▸ **Exercise prompt**
Go through the data and copy every line exactly, but not the images.

(Data)

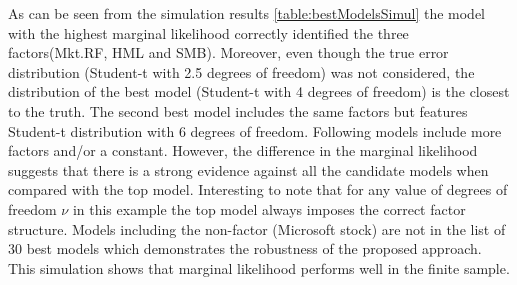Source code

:As can be seen from the simulation results \ref{table:bestModelsSimul} the model with the highest marginal likelihood correctly identified the three factors(Mkt.RF, HML and SMB).
Moreover, even though the true error distribution (Student-t with 2.5 degrees of freedom) was not considered, the distribution of the best model (Student-t with 4 degrees of freedom) is the closest to the truth. 
The second best model includes the same factors but features Student-t distribution with 6 degrees of freedom. 
Following models include more factors and/or a constant.
However, the difference in the marginal likelihood suggests that there is a strong evidence against all the candidate models when compared with the top model.
Interesting to note that for any value of degrees of freedom $\nu$ in this example the top model always imposes the correct factor structure. 
Models including the non-factor (Microsoft stock) are not in the list of 30 best models which demonstrates the robustness of the proposed approach.
This simulation shows that marginal likelihood performs well in the finite sample.
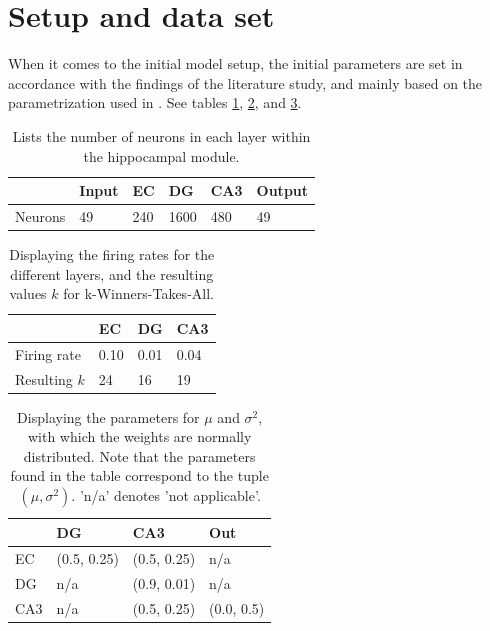\section{Setup and data set}

When it comes to the initial model setup, the initial parameters are set in accordance with the findings of the literature study, and mainly based on the parametrization used in \citep{Hattori2010, Hattori2014, Wakagi2008}. See tables \ref{table:number_of_neurons}, \ref{table:firing_rates}, and \ref{table:initial_weight_distributions}.

\begin{table}
\centering
\caption{Lists the number of neurons in each layer within the hippocampal module.}
\label{table:number_of_neurons}
\begin{tabular}{l|l|l|l|l|l|}
\cline{2-6}
                              & Input & EC  & DG   & CA3 & Output \\ \hline
\multicolumn{1}{|l|}{Neurons} & 49    & 240 & 1600 & 480 & 49     \\ \hline
\end{tabular}
\end{table}

\begin{table}
\centering
\caption{Displaying the firing rates for the different layers, and the resulting values $k$ for k-Winners-Takes-All.}
\label{table:firing_rates}
\begin{tabular}{l|l|l|l|}
\cline{2-4}
                                  & EC   & DG   & CA3  \\ \hline
\multicolumn{1}{|l|}{Firing rate} & 0.10 & 0.01 & 0.04 \\ \hline
\multicolumn{1}{|l|}{Resulting $k$} & 24 & 16 & 19 \\ \hline
\end{tabular}
\end{table}

\begin{table}[]
\centering
\caption{Displaying the parameters for $\mu$ and $\sigma^2$, with which the weights are normally distributed. Note that the parameters found in the table correspond to the tuple $(\mu, \sigma^2)$. 'n/a' denotes 'not applicable'.}
\label{table:initial_weight_distributions}
\begin{tabular}{l|l|l|l|}
\cline{2-4}
                          & DG        & CA3       & Out      \\ \hline
\multicolumn{1}{|l|}{EC}  & (0.5, 0.25) & (0.5, 0.25) & n/a      \\ \hline
\multicolumn{1}{|l|}{DG}  & n/a       & (0.9, 0.01) & n/a      \\ \hline
\multicolumn{1}{|l|}{CA3} & n/a       & (0.5, 0.25) & (0.0, 0.5) \\ \hline
\end{tabular}
\end{table}


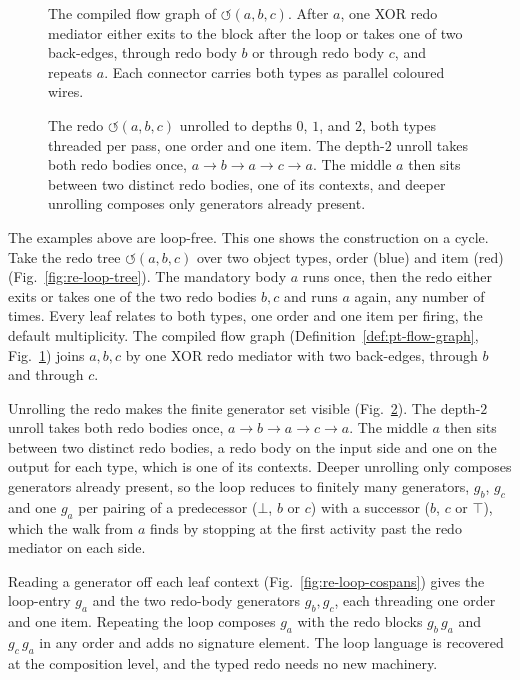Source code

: \begin{figure}[tb]
  \centering
  \unskip
  \caption{The compiled flow graph of $\circlearrowleft(a,b,c)$. After $a$, one XOR redo mediator
    either exits to the block after the loop or takes one of two back-edges, through redo body $b$ or
    through redo body $c$, and repeats $a$. Each connector carries both types as parallel coloured
    wires.}
  \label{fig:re-loop}
\end{figure}

\begin{figure}[tp]
  \centering
  \unskip
  \caption{The redo $\circlearrowleft(a,b,c)$ unrolled to depths $0$, $1$, and $2$, both types
    threaded per pass, one order and one item. The depth-$2$ unroll takes
    both redo bodies once, $a\to b\to a\to c\to a$. The middle $a$ then sits between two distinct
    redo bodies, one of its contexts, and deeper unrolling composes only generators already present.}
  \label{fig:re-pt-unroll}
\end{figure}

\begin{exmp}
  \label{ex:running-ptree-loop}
  The examples above are loop-free. This one shows the construction on a cycle. Take the redo tree $\circlearrowleft(a,b,c)$ over two object types,
  $\mathrm{order}$ (blue) and $\mathrm{item}$ (red) (Fig.~\ref{fig:re-loop-tree}). The mandatory body
  $a$ runs once, then the redo either exits or takes one of the two redo bodies $b,c$ and runs $a$
  again, any number of times. Every leaf relates to both types, one order and one item per firing, the default
  multiplicity. The compiled flow graph
  (Definition~\ref{def:pt-flow-graph}, Fig.~\ref{fig:re-loop}) joins $a,b,c$ by one XOR redo mediator
  with two back-edges, through $b$ and through $c$.

  Unrolling the redo makes the finite generator set visible (Fig.~\ref{fig:re-pt-unroll}). The
  depth-$2$ unroll takes both redo bodies once, $a\to b\to a\to c\to a$. The middle $a$ then sits
  between two distinct redo bodies, a redo body on the input side and one on the output for each
  type, which is one of its contexts. Deeper unrolling only composes generators already present, so
  the loop reduces to finitely many generators, $g_b$, $g_c$ and one $g_a$ per pairing of a predecessor ($\bot$, $b$ or $c$) with a successor ($b$, $c$ or $\top$), which the walk from $a$ finds by
  stopping at the first activity past the redo mediator on each side.

  Reading a generator off each leaf context (Fig.~\ref{fig:re-loop-cospans}) gives the loop-entry
  $g_a$ and the two redo-body generators $g_b,g_c$, each threading one order and
  one item. Repeating the loop composes $g_a$ with the redo blocks
  $g_b\,g_a$ and $g_c\,g_a$ in any order and adds no signature element. The loop language is
  recovered at the composition level, and the typed redo needs no new machinery.
\end{exmp}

(End Data)

▸ **Answer section**
Source code

:As can be seen from the simulation results \ref{table:bestModelsSimul} the model with the highest marginal likelihood correctly identified the three factors(Mkt.RF, HML and SMB).
Moreover, even though the true error distribution (Student-t with 2.5 degrees of freedom) was not considered, the distribution of the best model (Student-t with 4 degrees of freedom) is the closest to the truth. 
The second best model includes the same factors but features Student-t distribution with 6 degrees of freedom. 
Following models include more factors and/or a constant.
However, the difference in the marginal likelihood suggests that there is a strong evidence against all the candidate models when compared with the top model.
Interesting to note that for any value of degrees of freedom $\nu$ in this example the top model always imposes the correct factor structure. 
Models including the non-factor (Microsoft stock) are not in the list of 30 best models which demonstrates the robustness of the proposed approach.
This simulation shows that marginal likelihood performs well in the finite sample.
\section{Setup and data set}

When it comes to the initial model setup, the initial parameters are set in accordance with the findings of the literature study, and mainly based on the parametrization used in \citep{Hattori2010, Hattori2014, Wakagi2008}. See tables \ref{table:number_of_neurons}, \ref{table:firing_rates}, and \ref{table:initial_weight_distributions}.

\begin{table}
\centering
\caption{Lists the number of neurons in each layer within the hippocampal module.}
\label{table:number_of_neurons}
\begin{tabular}{l|l|l|l|l|l|}
\cline{2-6}
                              & Input & EC  & DG   & CA3 & Output \\ \hline
\multicolumn{1}{|l|}{Neurons} & 49    & 240 & 1600 & 480 & 49     \\ \hline
\end{tabular}
\end{table}

\begin{table}
\centering
\caption{Displaying the firing rates for the different layers, and the resulting values $k$ for k-Winners-Takes-All.}
\label{table:firing_rates}
\begin{tabular}{l|l|l|l|}
\cline{2-4}
                                  & EC   & DG   & CA3  \\ \hline
\multicolumn{1}{|l|}{Firing rate} & 0.10 & 0.01 & 0.04 \\ \hline
\multicolumn{1}{|l|}{Resulting $k$} & 24 & 16 & 19 \\ \hline
\end{tabular}
\end{table}

\begin{table}[]
\centering
\caption{Displaying the parameters for $\mu$ and $\sigma^2$, with which the weights are normally distributed. Note that the parameters found in the table correspond to the tuple $(\mu, \sigma^2)$. 'n/a' denotes 'not applicable'.}
\label{table:initial_weight_distributions}
\begin{tabular}{l|l|l|l|}
\cline{2-4}
                          & DG        & CA3       & Out      \\ \hline
\multicolumn{1}{|l|}{EC}  & (0.5, 0.25) & (0.5, 0.25) & n/a      \\ \hline
\multicolumn{1}{|l|}{DG}  & n/a       & (0.9, 0.01) & n/a      \\ \hline
\multicolumn{1}{|l|}{CA3} & n/a       & (0.5, 0.25) & (0.0, 0.5) \\ \hline
\end{tabular}
\end{table}


Source code

: \begin{figure}[tb]
  \centering
  \unskip
  \caption{The compiled flow graph of $\circlearrowleft(a,b,c)$. After $a$, one XOR redo mediator
    either exits to the block after the loop or takes one of two back-edges, through redo body $b$ or
    through redo body $c$, and repeats $a$. Each connector carries both types as parallel coloured
    wires.}
  \label{fig:re-loop}
\end{figure}

\begin{figure}[tp]
  \centering
  \unskip
  \caption{The redo $\circlearrowleft(a,b,c)$ unrolled to depths $0$, $1$, and $2$, both types
    threaded per pass, one order and one item. The depth-$2$ unroll takes
    both redo bodies once, $a\to b\to a\to c\to a$. The middle $a$ then sits between two distinct
    redo bodies, one of its contexts, and deeper unrolling composes only generators already present.}
  \label{fig:re-pt-unroll}
\end{figure}

\begin{exmp}
  \label{ex:running-ptree-loop}
  The examples above are loop-free. This one shows the construction on a cycle. Take the redo tree $\circlearrowleft(a,b,c)$ over two object types,
  $\mathrm{order}$ (blue) and $\mathrm{item}$ (red) (Fig.~\ref{fig:re-loop-tree}). The mandatory body
  $a$ runs once, then the redo either exits or takes one of the two redo bodies $b,c$ and runs $a$
  again, any number of times. Every leaf relates to both types, one order and one item per firing, the default
  multiplicity. The compiled flow graph
  (Definition~\ref{def:pt-flow-graph}, Fig.~\ref{fig:re-loop}) joins $a,b,c$ by one XOR redo mediator
  with two back-edges, through $b$ and through $c$.

  Unrolling the redo makes the finite generator set visible (Fig.~\ref{fig:re-pt-unroll}). The
  depth-$2$ unroll takes both redo bodies once, $a\to b\to a\to c\to a$. The middle $a$ then sits
  between two distinct redo bodies, a redo body on the input side and one on the output for each
  type, which is one of its contexts. Deeper unrolling only composes generators already present, so
  the loop reduces to finitely many generators, $g_b$, $g_c$ and one $g_a$ per pairing of a predecessor ($\bot$, $b$ or $c$) with a successor ($b$, $c$ or $\top$), which the walk from $a$ finds by
  stopping at the first activity past the redo mediator on each side.

  Reading a generator off each leaf context (Fig.~\ref{fig:re-loop-cospans}) gives the loop-entry
  $g_a$ and the two redo-body generators $g_b,g_c$, each threading one order and
  one item. Repeating the loop composes $g_a$ with the redo blocks
  $g_b\,g_a$ and $g_c\,g_a$ in any order and adds no signature element. The loop language is
  recovered at the composition level, and the typed redo needs no new machinery.
\end{exmp}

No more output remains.